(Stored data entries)
※ ※ ※
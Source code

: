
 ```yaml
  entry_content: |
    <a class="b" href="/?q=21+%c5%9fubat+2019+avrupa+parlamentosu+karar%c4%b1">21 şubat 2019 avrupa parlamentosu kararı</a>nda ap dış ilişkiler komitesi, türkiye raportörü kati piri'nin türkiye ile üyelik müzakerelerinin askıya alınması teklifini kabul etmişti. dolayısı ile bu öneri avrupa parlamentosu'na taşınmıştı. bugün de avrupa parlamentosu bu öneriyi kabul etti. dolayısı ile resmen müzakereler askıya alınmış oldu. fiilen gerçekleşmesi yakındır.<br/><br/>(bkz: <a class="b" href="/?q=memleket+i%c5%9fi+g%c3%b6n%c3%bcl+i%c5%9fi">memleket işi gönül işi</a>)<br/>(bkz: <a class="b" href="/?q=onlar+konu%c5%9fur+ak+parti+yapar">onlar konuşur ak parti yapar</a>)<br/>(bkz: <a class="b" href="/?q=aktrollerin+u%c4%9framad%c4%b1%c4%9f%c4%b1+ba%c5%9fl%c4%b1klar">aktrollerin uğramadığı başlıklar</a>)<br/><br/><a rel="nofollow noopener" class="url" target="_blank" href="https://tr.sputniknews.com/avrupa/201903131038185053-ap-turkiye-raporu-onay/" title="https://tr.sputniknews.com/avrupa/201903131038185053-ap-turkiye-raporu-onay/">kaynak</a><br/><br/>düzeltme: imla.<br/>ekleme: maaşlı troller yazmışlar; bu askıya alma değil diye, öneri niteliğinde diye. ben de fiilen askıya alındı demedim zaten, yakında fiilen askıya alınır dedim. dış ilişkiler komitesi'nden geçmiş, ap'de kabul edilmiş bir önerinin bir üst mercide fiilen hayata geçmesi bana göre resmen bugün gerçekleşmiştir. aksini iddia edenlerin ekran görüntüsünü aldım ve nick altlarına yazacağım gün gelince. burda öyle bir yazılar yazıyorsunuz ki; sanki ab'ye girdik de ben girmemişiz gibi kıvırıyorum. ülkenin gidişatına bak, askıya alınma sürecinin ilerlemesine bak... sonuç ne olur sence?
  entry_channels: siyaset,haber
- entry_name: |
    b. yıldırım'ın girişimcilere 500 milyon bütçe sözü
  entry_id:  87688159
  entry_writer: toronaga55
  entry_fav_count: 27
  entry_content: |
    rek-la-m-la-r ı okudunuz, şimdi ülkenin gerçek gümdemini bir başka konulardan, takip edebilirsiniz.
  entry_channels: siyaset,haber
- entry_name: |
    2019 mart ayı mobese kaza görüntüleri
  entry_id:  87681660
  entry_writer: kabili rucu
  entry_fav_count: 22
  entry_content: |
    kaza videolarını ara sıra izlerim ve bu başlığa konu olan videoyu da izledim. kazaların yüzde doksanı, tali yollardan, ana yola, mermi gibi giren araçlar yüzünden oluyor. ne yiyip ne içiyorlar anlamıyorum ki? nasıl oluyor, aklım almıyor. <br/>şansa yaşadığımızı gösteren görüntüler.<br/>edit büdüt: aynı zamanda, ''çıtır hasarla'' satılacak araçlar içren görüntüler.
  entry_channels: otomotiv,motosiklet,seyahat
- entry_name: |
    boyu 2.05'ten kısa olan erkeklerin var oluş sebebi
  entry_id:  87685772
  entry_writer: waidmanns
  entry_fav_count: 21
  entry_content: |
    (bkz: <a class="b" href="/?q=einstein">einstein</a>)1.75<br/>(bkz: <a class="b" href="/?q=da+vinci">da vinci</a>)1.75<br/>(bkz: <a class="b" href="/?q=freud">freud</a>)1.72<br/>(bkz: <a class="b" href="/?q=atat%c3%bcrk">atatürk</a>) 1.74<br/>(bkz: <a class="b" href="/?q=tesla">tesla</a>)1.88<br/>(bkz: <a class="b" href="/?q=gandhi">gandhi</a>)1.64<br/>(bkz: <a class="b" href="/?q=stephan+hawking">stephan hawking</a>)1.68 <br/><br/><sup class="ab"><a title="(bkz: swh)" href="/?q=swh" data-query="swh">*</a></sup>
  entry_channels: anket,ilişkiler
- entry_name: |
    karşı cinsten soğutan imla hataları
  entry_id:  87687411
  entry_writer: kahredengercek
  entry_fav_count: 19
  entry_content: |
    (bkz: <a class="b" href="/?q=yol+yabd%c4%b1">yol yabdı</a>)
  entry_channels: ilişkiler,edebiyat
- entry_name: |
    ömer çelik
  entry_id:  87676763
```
※ ※ ※
Task instructions: Gather from the data above every line with the string "olan".

Answer area:
    kaza videolarını ara sıra izlerim ve bu başlığa konu olan videoyu da izledim. kazaların yüzde doksanı, tali yollardan, ana yola, mermi gibi giren araçlar yüzünden oluyor. ne yiyip ne içiyorlar anlamıyorum ki? nasıl oluyor, aklım almıyor. <br/>şansa yaşadığımızı gösteren görüntüler.<br/>edit büdüt: aynı zamanda, ''çıtır hasarla'' satılacak araçlar içren görüntüler.
    boyu 2.05'ten kısa olan erkeklerin var oluş sebebi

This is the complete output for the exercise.